Search the records for the word "single" and copy each line in which it appears.

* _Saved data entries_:

****************

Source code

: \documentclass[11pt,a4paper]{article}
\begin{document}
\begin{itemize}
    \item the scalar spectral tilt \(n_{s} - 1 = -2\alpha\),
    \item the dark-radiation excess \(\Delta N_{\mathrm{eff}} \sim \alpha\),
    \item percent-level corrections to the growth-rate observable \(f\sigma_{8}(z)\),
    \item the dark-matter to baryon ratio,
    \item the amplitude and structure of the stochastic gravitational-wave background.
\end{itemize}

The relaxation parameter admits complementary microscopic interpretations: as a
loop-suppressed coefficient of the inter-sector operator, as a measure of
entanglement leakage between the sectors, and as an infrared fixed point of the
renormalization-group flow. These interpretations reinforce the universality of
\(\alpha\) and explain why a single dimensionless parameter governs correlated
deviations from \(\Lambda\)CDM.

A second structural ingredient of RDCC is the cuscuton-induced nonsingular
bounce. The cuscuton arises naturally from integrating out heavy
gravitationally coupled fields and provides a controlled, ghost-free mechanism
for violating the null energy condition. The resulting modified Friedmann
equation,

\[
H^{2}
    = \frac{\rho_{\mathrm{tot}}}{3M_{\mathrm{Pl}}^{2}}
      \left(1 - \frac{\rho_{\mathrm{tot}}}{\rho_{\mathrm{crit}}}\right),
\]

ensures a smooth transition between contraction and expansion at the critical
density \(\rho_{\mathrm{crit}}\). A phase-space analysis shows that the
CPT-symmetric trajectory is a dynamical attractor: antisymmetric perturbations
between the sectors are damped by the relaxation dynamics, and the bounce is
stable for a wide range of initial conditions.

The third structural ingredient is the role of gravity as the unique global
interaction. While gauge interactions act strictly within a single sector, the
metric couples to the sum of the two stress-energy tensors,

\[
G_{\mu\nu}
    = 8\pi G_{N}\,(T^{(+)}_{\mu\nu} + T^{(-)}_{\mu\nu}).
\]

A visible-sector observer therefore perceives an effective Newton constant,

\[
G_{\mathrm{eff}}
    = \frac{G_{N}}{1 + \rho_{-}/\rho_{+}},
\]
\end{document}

****************

* _Answer below_:
\(\alpha\) and explain why a single dimensionless parameter governs correlated
interaction. While gauge interactions act strictly within a single sector, the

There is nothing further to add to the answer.